Carry over every entry exactly as it appears in the records.

************

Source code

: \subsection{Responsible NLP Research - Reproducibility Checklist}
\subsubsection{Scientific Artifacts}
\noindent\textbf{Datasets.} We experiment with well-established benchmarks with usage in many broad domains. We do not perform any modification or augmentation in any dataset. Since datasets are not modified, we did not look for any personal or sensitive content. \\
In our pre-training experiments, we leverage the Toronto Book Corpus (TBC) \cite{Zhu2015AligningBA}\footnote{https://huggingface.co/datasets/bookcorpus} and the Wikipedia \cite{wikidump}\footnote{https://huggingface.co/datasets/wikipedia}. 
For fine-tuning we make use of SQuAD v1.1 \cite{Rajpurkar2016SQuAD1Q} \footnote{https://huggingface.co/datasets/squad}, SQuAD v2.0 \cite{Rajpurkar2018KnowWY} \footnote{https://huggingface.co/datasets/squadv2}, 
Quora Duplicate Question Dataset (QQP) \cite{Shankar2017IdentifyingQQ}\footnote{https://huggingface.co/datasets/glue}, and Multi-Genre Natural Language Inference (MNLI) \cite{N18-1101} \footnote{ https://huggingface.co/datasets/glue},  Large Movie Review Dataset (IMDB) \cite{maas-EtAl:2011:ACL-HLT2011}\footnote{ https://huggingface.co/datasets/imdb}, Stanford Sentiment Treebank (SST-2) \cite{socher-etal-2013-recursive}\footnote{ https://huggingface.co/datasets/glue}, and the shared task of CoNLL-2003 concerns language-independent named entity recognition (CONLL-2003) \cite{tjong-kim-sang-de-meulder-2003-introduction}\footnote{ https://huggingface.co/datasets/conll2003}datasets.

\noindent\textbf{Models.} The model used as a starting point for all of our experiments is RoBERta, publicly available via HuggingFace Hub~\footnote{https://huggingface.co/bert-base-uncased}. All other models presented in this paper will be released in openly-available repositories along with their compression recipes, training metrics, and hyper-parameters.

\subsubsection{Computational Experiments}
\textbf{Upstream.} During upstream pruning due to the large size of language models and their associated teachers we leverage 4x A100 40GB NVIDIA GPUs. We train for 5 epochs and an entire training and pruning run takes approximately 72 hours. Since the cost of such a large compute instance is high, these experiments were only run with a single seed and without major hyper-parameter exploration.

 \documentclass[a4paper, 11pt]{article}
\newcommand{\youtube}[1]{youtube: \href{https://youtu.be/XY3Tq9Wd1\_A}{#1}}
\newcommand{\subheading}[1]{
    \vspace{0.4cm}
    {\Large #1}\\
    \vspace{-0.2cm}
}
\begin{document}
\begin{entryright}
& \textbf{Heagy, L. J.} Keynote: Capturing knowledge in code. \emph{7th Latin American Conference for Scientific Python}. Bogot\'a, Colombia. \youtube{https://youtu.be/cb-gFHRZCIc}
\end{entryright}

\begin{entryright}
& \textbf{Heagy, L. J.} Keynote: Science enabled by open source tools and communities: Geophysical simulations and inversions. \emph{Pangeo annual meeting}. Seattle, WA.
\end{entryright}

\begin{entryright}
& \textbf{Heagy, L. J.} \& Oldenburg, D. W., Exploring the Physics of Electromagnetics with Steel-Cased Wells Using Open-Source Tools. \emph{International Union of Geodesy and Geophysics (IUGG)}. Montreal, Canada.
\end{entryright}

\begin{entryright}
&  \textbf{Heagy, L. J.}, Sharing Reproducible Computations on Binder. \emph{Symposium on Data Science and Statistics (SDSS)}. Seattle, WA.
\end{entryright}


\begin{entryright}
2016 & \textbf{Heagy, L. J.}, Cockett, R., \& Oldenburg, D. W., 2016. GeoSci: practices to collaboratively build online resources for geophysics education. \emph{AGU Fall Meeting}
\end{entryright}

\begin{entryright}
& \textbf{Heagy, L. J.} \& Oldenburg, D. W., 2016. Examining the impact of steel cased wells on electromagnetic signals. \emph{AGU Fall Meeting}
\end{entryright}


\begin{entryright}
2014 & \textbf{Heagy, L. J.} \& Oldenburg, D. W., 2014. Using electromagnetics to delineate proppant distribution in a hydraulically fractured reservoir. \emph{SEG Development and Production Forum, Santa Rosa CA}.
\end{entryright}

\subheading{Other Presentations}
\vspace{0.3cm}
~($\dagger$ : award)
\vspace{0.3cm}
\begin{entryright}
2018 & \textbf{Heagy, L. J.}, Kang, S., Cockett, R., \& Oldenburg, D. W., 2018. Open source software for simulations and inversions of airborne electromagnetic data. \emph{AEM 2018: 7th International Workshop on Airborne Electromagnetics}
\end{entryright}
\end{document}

************

> Your solution
Source code

: \subsection{Responsible NLP Research - Reproducibility Checklist}
\subsubsection{Scientific Artifacts}
\noindent\textbf{Datasets.} We experiment with well-established benchmarks with usage in many broad domains. We do not perform any modification or augmentation in any dataset. Since datasets are not modified, we did not look for any personal or sensitive content. \\
In our pre-training experiments, we leverage the Toronto Book Corpus (TBC) \cite{Zhu2015AligningBA}\footnote{https://huggingface.co/datasets/bookcorpus} and the Wikipedia \cite{wikidump}\footnote{https://huggingface.co/datasets/wikipedia}. 
For fine-tuning we make use of SQuAD v1.1 \cite{Rajpurkar2016SQuAD1Q} \footnote{https://huggingface.co/datasets/squad}, SQuAD v2.0 \cite{Rajpurkar2018KnowWY} \footnote{https://huggingface.co/datasets/squadv2}, 
Quora Duplicate Question Dataset (QQP) \cite{Shankar2017IdentifyingQQ}\footnote{https://huggingface.co/datasets/glue}, and Multi-Genre Natural Language Inference (MNLI) \cite{N18-1101} \footnote{ https://huggingface.co/datasets/glue},  Large Movie Review Dataset (IMDB) \cite{maas-EtAl:2011:ACL-HLT2011}\footnote{ https://huggingface.co/datasets/imdb}, Stanford Sentiment Treebank (SST-2) \cite{socher-etal-2013-recursive}\footnote{ https://huggingface.co/datasets/glue}, and the shared task of CoNLL-2003 concerns language-independent named entity recognition (CONLL-2003) \cite{tjong-kim-sang-de-meulder-2003-introduction}\footnote{ https://huggingface.co/datasets/conll2003}datasets.

\noindent\textbf{Models.} The model used as a starting point for all of our experiments is RoBERta, publicly available via HuggingFace Hub~\footnote{https://huggingface.co/bert-base-uncased}. All other models presented in this paper will be released in openly-available repositories along with their compression recipes, training metrics, and hyper-parameters.

\subsubsection{Computational Experiments}
\textbf{Upstream.} During upstream pruning due to the large size of language models and their associated teachers we leverage 4x A100 40GB NVIDIA GPUs. We train for 5 epochs and an entire training and pruning run takes approximately 72 hours. Since the cost of such a large compute instance is high, these experiments were only run with a single seed and without major hyper-parameter exploration.

 \documentclass[a4paper, 11pt]{article}
\newcommand{\youtube}[1]{youtube: \href{https://youtu.be/XY3Tq9Wd1\_A}{#1}}
\newcommand{\subheading}[1]{
    \vspace{0.4cm}
    {\Large #1}\\
    \vspace{-0.2cm}
}
\begin{document}
\begin{entryright}
& \textbf{Heagy, L. J.} Keynote: Capturing knowledge in code. \emph{7th Latin American Conference for Scientific Python}. Bogot\'a, Colombia. \youtube{https://youtu.be/cb-gFHRZCIc}
\end{entryright}

\begin{entryright}
& \textbf{Heagy, L. J.} Keynote: Science enabled by open source tools and communities: Geophysical simulations and inversions. \emph{Pangeo annual meeting}. Seattle, WA.
\end{entryright}

\begin{entryright}
& \textbf{Heagy, L. J.} \& Oldenburg, D. W., Exploring the Physics of Electromagnetics with Steel-Cased Wells Using Open-Source Tools. \emph{International Union of Geodesy and Geophysics (IUGG)}. Montreal, Canada.
\end{entryright}

\begin{entryright}
&  \textbf{Heagy, L. J.}, Sharing Reproducible Computations on Binder. \emph{Symposium on Data Science and Statistics (SDSS)}. Seattle, WA.
\end{entryright}


\begin{entryright}
2016 & \textbf{Heagy, L. J.}, Cockett, R., \& Oldenburg, D. W., 2016. GeoSci: practices to collaboratively build online resources for geophysics education. \emph{AGU Fall Meeting}
\end{entryright}

\begin{entryright}
& \textbf{Heagy, L. J.} \& Oldenburg, D. W., 2016. Examining the impact of steel cased wells on electromagnetic signals. \emph{AGU Fall Meeting}
\end{entryright}


\begin{entryright}
2014 & \textbf{Heagy, L. J.} \& Oldenburg, D. W., 2014. Using electromagnetics to delineate proppant distribution in a hydraulically fractured reservoir. \emph{SEG Development and Production Forum, Santa Rosa CA}.
\end{entryright}

\subheading{Other Presentations}
\vspace{0.3cm}
~($\dagger$ : award)
\vspace{0.3cm}
\begin{entryright}
2018 & \textbf{Heagy, L. J.}, Kang, S., Cockett, R., \& Oldenburg, D. W., 2018. Open source software for simulations and inversions of airborne electromagnetic data. \emph{AEM 2018: 7th International Workshop on Airborne Electromagnetics}
\end{entryright}
\end{document}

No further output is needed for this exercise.